#### Source data

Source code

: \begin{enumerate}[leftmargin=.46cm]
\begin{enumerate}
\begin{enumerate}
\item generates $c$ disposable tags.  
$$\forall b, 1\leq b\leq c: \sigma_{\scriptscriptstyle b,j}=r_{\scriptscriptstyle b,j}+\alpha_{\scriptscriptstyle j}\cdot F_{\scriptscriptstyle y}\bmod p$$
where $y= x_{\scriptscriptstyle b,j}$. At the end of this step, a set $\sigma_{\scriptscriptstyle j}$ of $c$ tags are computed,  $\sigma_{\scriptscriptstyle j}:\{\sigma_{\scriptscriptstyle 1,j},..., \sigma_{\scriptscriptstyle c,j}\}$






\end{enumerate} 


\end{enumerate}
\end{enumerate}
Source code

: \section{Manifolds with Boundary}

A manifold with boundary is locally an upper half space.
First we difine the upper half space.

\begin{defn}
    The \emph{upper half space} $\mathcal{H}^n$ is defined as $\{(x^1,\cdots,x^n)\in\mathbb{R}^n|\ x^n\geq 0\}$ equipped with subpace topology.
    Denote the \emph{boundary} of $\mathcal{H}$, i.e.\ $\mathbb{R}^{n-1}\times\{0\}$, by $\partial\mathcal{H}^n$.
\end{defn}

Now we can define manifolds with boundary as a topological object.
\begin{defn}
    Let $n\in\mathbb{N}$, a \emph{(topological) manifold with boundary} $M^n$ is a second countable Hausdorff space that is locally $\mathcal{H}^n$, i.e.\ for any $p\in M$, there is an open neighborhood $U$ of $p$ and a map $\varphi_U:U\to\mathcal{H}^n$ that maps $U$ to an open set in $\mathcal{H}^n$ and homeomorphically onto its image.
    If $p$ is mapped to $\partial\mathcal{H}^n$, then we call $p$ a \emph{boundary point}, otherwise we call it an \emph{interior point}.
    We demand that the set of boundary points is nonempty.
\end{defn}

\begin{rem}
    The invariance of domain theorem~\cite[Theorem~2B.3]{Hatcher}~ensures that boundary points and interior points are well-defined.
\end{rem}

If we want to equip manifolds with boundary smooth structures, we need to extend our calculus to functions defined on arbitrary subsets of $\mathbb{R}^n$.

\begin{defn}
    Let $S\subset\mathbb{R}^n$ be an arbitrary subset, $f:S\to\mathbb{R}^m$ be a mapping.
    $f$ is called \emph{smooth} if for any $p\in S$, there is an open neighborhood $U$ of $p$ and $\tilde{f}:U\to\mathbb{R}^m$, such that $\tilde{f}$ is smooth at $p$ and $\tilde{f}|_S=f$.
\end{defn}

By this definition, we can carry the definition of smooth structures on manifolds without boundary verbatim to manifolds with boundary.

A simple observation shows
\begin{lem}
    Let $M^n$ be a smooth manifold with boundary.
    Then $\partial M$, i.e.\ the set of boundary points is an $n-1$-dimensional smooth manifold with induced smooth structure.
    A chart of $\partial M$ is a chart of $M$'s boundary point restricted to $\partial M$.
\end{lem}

########

▶ **What the task asks**
Whatever the entries say, repeat all of them exactly.

▶ **Solution**
Source code

: \begin{enumerate}[leftmargin=.46cm]
\begin{enumerate}
\begin{enumerate}
\item generates $c$ disposable tags.  
$$\forall b, 1\leq b\leq c: \sigma_{\scriptscriptstyle b,j}=r_{\scriptscriptstyle b,j}+\alpha_{\scriptscriptstyle j}\cdot F_{\scriptscriptstyle y}\bmod p$$
where $y= x_{\scriptscriptstyle b,j}$. At the end of this step, a set $\sigma_{\scriptscriptstyle j}$ of $c$ tags are computed,  $\sigma_{\scriptscriptstyle j}:\{\sigma_{\scriptscriptstyle 1,j},..., \sigma_{\scriptscriptstyle c,j}\}$






\end{enumerate} 


\end{enumerate}
\end{enumerate}
Source code

: \section{Manifolds with Boundary}

A manifold with boundary is locally an upper half space.
First we difine the upper half space.

\begin{defn}
    The \emph{upper half space} $\mathcal{H}^n$ is defined as $\{(x^1,\cdots,x^n)\in\mathbb{R}^n|\ x^n\geq 0\}$ equipped with subpace topology.
    Denote the \emph{boundary} of $\mathcal{H}$, i.e.\ $\mathbb{R}^{n-1}\times\{0\}$, by $\partial\mathcal{H}^n$.
\end{defn}

Now we can define manifolds with boundary as a topological object.
\begin{defn}
    Let $n\in\mathbb{N}$, a \emph{(topological) manifold with boundary} $M^n$ is a second countable Hausdorff space that is locally $\mathcal{H}^n$, i.e.\ for any $p\in M$, there is an open neighborhood $U$ of $p$ and a map $\varphi_U:U\to\mathcal{H}^n$ that maps $U$ to an open set in $\mathcal{H}^n$ and homeomorphically onto its image.
    If $p$ is mapped to $\partial\mathcal{H}^n$, then we call $p$ a \emph{boundary point}, otherwise we call it an \emph{interior point}.
    We demand that the set of boundary points is nonempty.
\end{defn}

\begin{rem}
    The invariance of domain theorem~\cite[Theorem~2B.3]{Hatcher}~ensures that boundary points and interior points are well-defined.
\end{rem}

If we want to equip manifolds with boundary smooth structures, we need to extend our calculus to functions defined on arbitrary subsets of $\mathbb{R}^n$.

\begin{defn}
    Let $S\subset\mathbb{R}^n$ be an arbitrary subset, $f:S\to\mathbb{R}^m$ be a mapping.
    $f$ is called \emph{smooth} if for any $p\in S$, there is an open neighborhood $U$ of $p$ and $\tilde{f}:U\to\mathbb{R}^m$, such that $\tilde{f}$ is smooth at $p$ and $\tilde{f}|_S=f$.
\end{defn}

By this definition, we can carry the definition of smooth structures on manifolds without boundary verbatim to manifolds with boundary.

A simple observation shows
\begin{lem}
    Let $M^n$ be a smooth manifold with boundary.
    Then $\partial M$, i.e.\ the set of boundary points is an $n-1$-dimensional smooth manifold with induced smooth structure.
    A chart of $\partial M$ is a chart of $M$'s boundary point restricted to $\partial M$.
\end{lem}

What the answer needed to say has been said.